(GIVEN INFORMATION):
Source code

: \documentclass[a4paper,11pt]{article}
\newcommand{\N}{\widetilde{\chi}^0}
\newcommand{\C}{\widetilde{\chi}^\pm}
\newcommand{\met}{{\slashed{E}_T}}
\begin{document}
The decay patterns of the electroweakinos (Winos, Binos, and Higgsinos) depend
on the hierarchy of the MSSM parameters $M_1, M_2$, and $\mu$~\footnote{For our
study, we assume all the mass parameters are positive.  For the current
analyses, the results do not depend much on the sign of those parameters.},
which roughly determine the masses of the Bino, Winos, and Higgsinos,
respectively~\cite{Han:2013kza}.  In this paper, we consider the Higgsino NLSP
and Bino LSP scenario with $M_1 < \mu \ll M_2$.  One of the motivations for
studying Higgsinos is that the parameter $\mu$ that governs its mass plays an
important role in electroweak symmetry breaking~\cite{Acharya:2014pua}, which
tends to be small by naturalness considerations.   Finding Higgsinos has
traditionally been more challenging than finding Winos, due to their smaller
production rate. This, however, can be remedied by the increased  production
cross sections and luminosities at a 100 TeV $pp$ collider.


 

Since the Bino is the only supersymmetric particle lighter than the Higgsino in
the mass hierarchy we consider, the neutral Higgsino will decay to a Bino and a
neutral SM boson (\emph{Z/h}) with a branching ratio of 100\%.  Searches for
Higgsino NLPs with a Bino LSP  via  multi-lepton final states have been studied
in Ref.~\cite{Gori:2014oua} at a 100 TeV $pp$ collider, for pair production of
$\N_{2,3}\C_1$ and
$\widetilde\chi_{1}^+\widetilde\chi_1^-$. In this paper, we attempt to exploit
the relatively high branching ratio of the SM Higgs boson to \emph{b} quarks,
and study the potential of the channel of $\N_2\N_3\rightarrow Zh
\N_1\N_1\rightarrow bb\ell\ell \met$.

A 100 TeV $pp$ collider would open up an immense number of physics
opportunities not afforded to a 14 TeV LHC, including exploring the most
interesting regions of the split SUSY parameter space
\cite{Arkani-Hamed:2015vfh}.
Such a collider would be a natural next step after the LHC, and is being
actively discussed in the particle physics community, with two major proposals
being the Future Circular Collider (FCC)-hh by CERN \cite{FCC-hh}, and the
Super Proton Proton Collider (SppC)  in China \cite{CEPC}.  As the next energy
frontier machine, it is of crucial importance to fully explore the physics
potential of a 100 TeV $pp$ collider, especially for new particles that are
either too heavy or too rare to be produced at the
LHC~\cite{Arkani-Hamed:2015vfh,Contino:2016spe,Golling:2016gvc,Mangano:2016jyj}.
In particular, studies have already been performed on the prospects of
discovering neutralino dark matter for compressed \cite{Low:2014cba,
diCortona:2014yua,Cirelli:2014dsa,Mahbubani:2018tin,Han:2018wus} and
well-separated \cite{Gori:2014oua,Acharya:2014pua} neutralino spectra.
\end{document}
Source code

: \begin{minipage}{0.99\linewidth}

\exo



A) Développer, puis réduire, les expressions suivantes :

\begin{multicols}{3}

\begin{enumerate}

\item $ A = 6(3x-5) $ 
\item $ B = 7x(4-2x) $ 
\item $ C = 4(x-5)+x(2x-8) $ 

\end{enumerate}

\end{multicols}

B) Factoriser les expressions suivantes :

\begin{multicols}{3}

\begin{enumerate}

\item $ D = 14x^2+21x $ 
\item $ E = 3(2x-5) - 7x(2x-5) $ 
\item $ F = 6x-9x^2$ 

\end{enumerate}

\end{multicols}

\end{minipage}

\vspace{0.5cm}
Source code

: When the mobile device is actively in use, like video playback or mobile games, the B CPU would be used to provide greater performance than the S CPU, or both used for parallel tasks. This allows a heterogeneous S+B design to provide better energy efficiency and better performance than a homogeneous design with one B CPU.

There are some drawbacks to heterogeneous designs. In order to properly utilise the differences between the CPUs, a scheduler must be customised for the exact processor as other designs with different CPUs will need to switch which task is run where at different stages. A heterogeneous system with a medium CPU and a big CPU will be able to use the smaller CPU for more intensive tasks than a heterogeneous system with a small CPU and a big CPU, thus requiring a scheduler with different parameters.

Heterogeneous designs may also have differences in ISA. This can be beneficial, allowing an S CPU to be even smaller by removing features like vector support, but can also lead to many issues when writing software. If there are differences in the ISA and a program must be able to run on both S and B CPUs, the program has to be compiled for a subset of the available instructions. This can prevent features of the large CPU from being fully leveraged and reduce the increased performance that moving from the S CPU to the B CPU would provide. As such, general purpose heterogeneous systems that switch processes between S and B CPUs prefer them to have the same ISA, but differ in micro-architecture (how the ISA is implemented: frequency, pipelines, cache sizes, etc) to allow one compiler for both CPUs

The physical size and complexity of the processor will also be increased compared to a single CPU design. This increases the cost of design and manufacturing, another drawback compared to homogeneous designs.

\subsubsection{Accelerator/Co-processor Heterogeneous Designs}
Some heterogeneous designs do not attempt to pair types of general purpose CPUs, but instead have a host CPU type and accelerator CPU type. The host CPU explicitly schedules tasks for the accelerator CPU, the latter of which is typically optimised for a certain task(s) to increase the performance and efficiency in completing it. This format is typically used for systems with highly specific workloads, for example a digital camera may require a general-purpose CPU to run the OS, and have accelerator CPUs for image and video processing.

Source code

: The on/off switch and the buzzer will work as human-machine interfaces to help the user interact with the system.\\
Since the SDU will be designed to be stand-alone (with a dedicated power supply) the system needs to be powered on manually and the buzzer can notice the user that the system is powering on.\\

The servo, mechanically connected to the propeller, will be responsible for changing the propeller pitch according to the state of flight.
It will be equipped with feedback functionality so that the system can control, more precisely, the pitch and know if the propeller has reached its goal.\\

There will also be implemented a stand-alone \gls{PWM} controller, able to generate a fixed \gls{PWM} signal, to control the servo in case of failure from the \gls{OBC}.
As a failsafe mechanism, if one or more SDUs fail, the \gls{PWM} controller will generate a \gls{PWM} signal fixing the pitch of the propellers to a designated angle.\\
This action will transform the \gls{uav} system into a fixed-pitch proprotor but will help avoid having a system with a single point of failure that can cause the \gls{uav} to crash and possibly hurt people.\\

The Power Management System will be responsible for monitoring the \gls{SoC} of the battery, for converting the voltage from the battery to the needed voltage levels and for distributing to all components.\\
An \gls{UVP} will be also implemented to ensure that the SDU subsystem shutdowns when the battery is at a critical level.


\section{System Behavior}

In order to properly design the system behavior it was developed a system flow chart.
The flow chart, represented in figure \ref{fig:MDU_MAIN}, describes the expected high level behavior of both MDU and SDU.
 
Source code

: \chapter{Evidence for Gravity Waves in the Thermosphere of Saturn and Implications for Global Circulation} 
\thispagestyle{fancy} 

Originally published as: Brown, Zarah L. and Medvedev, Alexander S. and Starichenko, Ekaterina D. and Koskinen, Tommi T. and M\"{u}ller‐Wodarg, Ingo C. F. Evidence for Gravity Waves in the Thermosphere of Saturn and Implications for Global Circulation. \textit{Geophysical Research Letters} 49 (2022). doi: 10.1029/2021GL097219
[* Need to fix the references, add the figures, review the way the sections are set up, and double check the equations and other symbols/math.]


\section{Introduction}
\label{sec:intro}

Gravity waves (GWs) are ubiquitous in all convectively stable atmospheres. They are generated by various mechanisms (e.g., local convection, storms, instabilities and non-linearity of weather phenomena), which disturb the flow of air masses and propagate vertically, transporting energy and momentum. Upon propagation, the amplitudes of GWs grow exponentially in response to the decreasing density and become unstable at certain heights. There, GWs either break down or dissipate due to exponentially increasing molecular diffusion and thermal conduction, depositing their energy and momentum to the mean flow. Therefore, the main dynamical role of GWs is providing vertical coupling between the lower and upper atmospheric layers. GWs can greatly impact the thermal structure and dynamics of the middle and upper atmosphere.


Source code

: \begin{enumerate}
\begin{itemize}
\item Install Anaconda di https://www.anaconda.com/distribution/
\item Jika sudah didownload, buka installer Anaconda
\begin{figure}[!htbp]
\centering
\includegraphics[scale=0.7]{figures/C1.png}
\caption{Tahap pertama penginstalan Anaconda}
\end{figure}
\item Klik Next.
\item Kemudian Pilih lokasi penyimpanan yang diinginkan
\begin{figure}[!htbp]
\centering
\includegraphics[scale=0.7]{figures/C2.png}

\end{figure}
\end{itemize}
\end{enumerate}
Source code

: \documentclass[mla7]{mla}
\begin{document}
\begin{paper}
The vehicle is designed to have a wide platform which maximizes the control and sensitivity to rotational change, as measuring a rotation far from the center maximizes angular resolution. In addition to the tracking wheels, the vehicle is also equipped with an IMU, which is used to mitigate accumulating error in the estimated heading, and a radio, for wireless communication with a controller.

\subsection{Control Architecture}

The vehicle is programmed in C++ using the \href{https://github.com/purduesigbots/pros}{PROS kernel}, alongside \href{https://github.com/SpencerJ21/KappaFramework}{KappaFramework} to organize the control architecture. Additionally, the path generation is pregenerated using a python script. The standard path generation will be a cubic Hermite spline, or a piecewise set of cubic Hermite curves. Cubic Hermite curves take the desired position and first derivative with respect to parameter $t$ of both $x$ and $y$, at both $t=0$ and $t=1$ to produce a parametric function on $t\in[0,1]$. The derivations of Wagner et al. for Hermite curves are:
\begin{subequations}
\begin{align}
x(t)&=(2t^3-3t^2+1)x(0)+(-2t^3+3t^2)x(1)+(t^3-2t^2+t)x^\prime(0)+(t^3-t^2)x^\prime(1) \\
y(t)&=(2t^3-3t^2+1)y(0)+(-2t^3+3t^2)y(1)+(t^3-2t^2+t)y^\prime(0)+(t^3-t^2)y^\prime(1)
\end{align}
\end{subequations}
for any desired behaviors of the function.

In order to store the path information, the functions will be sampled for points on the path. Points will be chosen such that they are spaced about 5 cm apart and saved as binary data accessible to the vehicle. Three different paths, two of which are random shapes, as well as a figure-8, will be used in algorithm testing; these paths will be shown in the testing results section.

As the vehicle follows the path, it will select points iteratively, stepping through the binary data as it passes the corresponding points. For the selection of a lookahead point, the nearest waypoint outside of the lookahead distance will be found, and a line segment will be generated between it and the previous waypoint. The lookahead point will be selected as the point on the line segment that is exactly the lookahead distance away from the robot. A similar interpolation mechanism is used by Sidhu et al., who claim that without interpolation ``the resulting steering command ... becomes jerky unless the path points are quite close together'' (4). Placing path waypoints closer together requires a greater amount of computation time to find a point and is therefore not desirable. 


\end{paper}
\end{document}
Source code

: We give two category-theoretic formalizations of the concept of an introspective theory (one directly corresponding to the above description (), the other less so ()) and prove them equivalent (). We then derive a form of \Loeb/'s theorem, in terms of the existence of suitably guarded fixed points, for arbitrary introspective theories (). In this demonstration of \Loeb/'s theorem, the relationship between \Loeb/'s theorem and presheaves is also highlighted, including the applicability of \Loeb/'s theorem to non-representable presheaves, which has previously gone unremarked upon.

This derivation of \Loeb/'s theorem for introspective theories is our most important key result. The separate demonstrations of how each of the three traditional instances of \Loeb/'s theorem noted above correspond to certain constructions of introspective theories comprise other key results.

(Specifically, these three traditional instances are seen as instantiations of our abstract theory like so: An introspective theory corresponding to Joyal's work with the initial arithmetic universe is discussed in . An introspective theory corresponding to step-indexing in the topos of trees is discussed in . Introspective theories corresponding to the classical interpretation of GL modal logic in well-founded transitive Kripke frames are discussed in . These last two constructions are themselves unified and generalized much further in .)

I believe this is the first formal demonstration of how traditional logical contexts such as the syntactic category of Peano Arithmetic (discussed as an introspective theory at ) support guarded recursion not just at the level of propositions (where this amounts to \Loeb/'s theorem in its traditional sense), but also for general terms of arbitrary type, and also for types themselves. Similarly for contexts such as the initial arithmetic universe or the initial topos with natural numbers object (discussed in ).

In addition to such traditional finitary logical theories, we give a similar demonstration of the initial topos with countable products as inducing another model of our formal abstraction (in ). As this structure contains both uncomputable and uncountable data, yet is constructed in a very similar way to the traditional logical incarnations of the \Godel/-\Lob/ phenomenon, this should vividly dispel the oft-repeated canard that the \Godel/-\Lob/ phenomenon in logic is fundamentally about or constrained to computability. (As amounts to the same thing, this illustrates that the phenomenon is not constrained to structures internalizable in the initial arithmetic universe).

(TO DO):
Which lines of the data contain the string "potential"? Copy each one.

(EXERCISE RESPONSE):
and study the potential of the channel of $\N_2\N_3\rightarrow Zh
potential of a 100 TeV $pp$ collider, especially for new particles that are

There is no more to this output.